Ogni viaggio compiuto non è altro che un cammino che ci arricchisce, perché ci permette di conoscere luoghi e persone, e quindi culture diverse dalla nostra. E quando il viaggiatore non è un uomo comune ma è un Papa, anzi, è Papa Giovanni Paolo II, certamente l’immagine del viaggio assume una carica emotiva non indifferente. Forse è per questo che nella sala delle Ciminiere dove lo scorso febbraio si è tenuto l’incontro con il fotografo Arturo Mari, appena lui comincia a raccontare la sua straordinaria esperienza, piomba un silenzio carico di emozione appena trattenuta.

Con la voce rotta dalla commozione, ci porta per mano nella vita di un Uomo che ha riscoperto il vero valore cristiano del viaggio – viaggio episcopale deriva dal greco έπισκοπή che significa visita – e su di esso ha incentrato la sua missione. Mari è stato per tutti gli anni del papato di Papa Wojtyla, l’occhio che permette a noi, ancora oggi, di ammirarne il carisma e il grande amore per gli altri in scatti di grande intensità, come le foto con i giovani, quella in cui bacia un bambino o quelle scattate alle sue spalle per mostrare al mondo le centinaia di persone accorse per ricevere da lui una parola di conforto, le foto preferite di Mari.

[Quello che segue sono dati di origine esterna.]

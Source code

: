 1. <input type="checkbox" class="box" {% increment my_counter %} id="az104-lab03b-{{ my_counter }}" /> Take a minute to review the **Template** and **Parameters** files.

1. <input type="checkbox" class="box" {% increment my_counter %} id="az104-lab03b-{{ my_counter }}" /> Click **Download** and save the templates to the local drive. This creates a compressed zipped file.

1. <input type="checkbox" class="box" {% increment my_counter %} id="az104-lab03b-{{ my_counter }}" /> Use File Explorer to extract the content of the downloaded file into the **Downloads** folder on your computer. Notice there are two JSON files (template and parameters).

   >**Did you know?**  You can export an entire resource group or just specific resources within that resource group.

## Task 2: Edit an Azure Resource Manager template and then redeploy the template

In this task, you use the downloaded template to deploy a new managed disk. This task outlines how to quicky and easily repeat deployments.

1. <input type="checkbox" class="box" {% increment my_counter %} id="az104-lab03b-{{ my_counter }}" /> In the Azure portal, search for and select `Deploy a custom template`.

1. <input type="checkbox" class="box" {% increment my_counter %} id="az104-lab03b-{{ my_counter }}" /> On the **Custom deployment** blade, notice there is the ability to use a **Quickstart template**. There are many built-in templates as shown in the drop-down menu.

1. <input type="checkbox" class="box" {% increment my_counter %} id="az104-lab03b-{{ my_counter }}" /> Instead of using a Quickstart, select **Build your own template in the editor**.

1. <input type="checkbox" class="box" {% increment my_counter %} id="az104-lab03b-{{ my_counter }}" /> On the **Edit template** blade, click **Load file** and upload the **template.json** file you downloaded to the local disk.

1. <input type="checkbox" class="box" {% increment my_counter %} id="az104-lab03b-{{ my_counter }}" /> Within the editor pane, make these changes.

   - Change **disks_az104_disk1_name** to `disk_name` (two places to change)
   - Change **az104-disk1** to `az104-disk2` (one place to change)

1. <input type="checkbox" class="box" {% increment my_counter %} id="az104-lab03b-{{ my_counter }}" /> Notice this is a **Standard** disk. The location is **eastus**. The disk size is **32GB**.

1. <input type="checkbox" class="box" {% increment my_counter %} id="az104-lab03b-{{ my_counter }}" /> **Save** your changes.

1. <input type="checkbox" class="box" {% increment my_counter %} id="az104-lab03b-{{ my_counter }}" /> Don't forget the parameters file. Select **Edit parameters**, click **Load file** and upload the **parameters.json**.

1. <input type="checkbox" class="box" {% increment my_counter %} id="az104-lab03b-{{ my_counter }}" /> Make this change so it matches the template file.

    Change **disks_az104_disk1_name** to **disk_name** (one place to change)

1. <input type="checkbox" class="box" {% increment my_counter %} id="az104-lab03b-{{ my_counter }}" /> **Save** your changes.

Ma ciò che più ci colpisce è che per ogni viaggio da lui raccontato (America latina, Stati Uniti, Corea, Nigeria, Angola, Perù e tanti altri), aggiunge dettagli e momenti di cui altrimenti non avremmo mai avuto notizia. Ve ne riportiamo due che ci hanno particolarmente toccati, il primo per la sua ilarità, il secondo per la sua drammaticità. Quando si trovava in Nigeria, uno dei fedeli accorsi per salutarlo gli fece cullare un koala e poco dopo il Papa cominciò una improbabile “battaglia” facendo a pugni con un canguro. In Corea invece entrò in una sala dove c’erano circa 600 lebbrosi e senza alcuna esitazione li salutò, li toccò e li bacio tutti, uno per uno. 

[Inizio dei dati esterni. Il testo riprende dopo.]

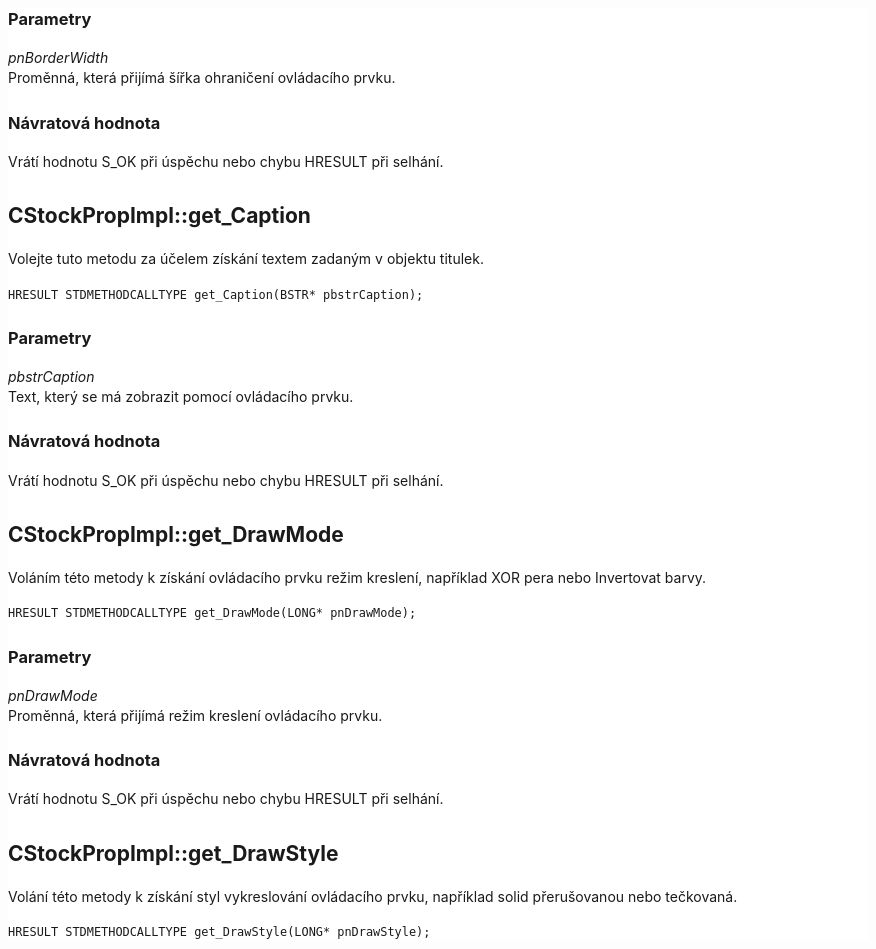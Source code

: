 ### <a name="parameters"></a>Parametry

*pnBorderWidth*<br/>
Proměnná, která přijímá šířka ohraničení ovládacího prvku.

### <a name="return-value"></a>Návratová hodnota

Vrátí hodnotu S_OK při úspěchu nebo chybu HRESULT při selhání.

##  <a name="get_caption"></a>  CStockPropImpl::get_Caption

Volejte tuto metodu za účelem získání textem zadaným v objektu titulek.

```
HRESULT STDMETHODCALLTYPE get_Caption(BSTR* pbstrCaption);
```

### <a name="parameters"></a>Parametry

*pbstrCaption*<br/>
Text, který se má zobrazit pomocí ovládacího prvku.

### <a name="return-value"></a>Návratová hodnota

Vrátí hodnotu S_OK při úspěchu nebo chybu HRESULT při selhání.

##  <a name="get_drawmode"></a>  CStockPropImpl::get_DrawMode

Voláním této metody k získání ovládacího prvku režim kreslení, například XOR pera nebo Invertovat barvy.

```
HRESULT STDMETHODCALLTYPE get_DrawMode(LONG* pnDrawMode);
```

### <a name="parameters"></a>Parametry

*pnDrawMode*<br/>
Proměnná, která přijímá režim kreslení ovládacího prvku.

### <a name="return-value"></a>Návratová hodnota

Vrátí hodnotu S_OK při úspěchu nebo chybu HRESULT při selhání.

##  <a name="get_drawstyle"></a>  CStockPropImpl::get_DrawStyle

Volání této metody k získání styl vykreslování ovládacího prvku, například solid přerušovanou nebo tečkovaná.

```
HRESULT STDMETHODCALLTYPE get_DrawStyle(LONG* pnDrawStyle);
```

La commozione infine lo vince – ma per la verità vince tutti noi – quando ci racconta l’ultimo saluto con Giovanni Paolo II, esattamente un anno fa. Poche ore prima di morire il Papa lo fece chiamare nella sua stanza. Disteso sul letto, con l’aria serena di chi sa che sta per intraprendere il “vero” viaggio della sua vita, il Papa volle ringraziare, un’ultima volta, il suo caro compagno di viaggio.